_What this task involves_
Search the records for lines with the word "expected" and copy each match.

_Exercise input_
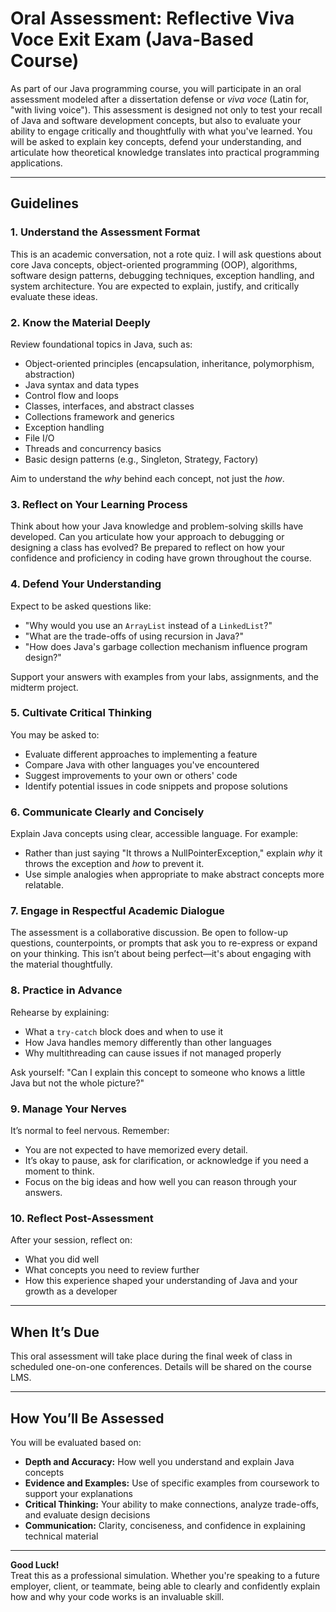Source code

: # Oral Assessment: Reflective Viva Voce Exit Exam (Java-Based Course)

As part of our Java programming course, you will participate in an oral assessment modeled after a dissertation defense or *viva voce* (Latin for, "with living voice"). This assessment is designed not only to test your recall of Java and software development concepts, but also to evaluate your ability to engage critically and thoughtfully with what you've learned. You will be asked to explain key concepts, defend your understanding, and articulate how theoretical knowledge translates into practical programming applications.

---

## Guidelines

### 1. Understand the Assessment Format
This is an academic conversation, not a rote quiz. I will ask questions about core Java concepts, object-oriented programming (OOP), algorithms, software design patterns, debugging techniques, exception handling, and system architecture. You are expected to explain, justify, and critically evaluate these ideas.

### 2. Know the Material Deeply
Review foundational topics in Java, such as:
- Object-oriented principles (encapsulation, inheritance, polymorphism, abstraction)
- Java syntax and data types
- Control flow and loops
- Classes, interfaces, and abstract classes
- Collections framework and generics
- Exception handling
- File I/O
- Threads and concurrency basics
- Basic design patterns (e.g., Singleton, Strategy, Factory)

Aim to understand the *why* behind each concept, not just the *how*.

### 3. Reflect on Your Learning Process
Think about how your Java knowledge and problem-solving skills have developed. Can you articulate how your approach to debugging or designing a class has evolved? Be prepared to reflect on how your confidence and proficiency in coding have grown throughout the course.

### 4. Defend Your Understanding
Expect to be asked questions like:
- "Why would you use an `ArrayList` instead of a `LinkedList`?"
- "What are the trade-offs of using recursion in Java?"
- "How does Java's garbage collection mechanism influence program design?"

Support your answers with examples from your labs, assignments, and the midterm project.

### 5. Cultivate Critical Thinking
You may be asked to:
- Evaluate different approaches to implementing a feature
- Compare Java with other languages you've encountered
- Suggest improvements to your own or others' code
- Identify potential issues in code snippets and propose solutions

### 6. Communicate Clearly and Concisely
Explain Java concepts using clear, accessible language. For example:
- Rather than just saying "It throws a NullPointerException," explain *why* it throws the exception and *how* to prevent it.
- Use simple analogies when appropriate to make abstract concepts more relatable.

### 7. Engage in Respectful Academic Dialogue
The assessment is a collaborative discussion. Be open to follow-up questions, counterpoints, or prompts that ask you to re-express or expand on your thinking. This isn’t about being perfect—it's about engaging with the material thoughtfully.

### 8. Practice in Advance
Rehearse by explaining:
- What a `try-catch` block does and when to use it
- How Java handles memory differently than other languages
- Why multithreading can cause issues if not managed properly

Ask yourself: "Can I explain this concept to someone who knows a little Java but not the whole picture?"

### 9. Manage Your Nerves
It’s normal to feel nervous. Remember:
- You are not expected to have memorized every detail.
- It’s okay to pause, ask for clarification, or acknowledge if you need a moment to think.
- Focus on the big ideas and how well you can reason through your answers.

### 10. Reflect Post-Assessment
After your session, reflect on:
- What you did well
- What concepts you need to review further
- How this experience shaped your understanding of Java and your growth as a developer

---

## When It’s Due

This oral assessment will take place during the final week of class in scheduled one-on-one conferences. Details will be shared on the course LMS.

---

## How You’ll Be Assessed

You will be evaluated based on:
- **Depth and Accuracy:** How well you understand and explain Java concepts
- **Evidence and Examples:** Use of specific examples from coursework to support your explanations
- **Critical Thinking:** Your ability to make connections, analyze trade-offs, and evaluate design decisions
- **Communication:** Clarity, conciseness, and confidence in explaining technical material

---

**Good Luck!**  
Treat this as a professional simulation. Whether you're speaking to a future employer, client, or teammate, being able to clearly and confidently explain how and why your code works is an invaluable skill.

_Answer for this exercise_
This is an academic conversation, not a rote quiz. I will ask questions about core Java concepts, object-oriented programming (OOP), algorithms, software design patterns, debugging techniques, exception handling, and system architecture. You are expected to explain, justify, and critically evaluate these ideas.
- You are not expected to have memorized every detail.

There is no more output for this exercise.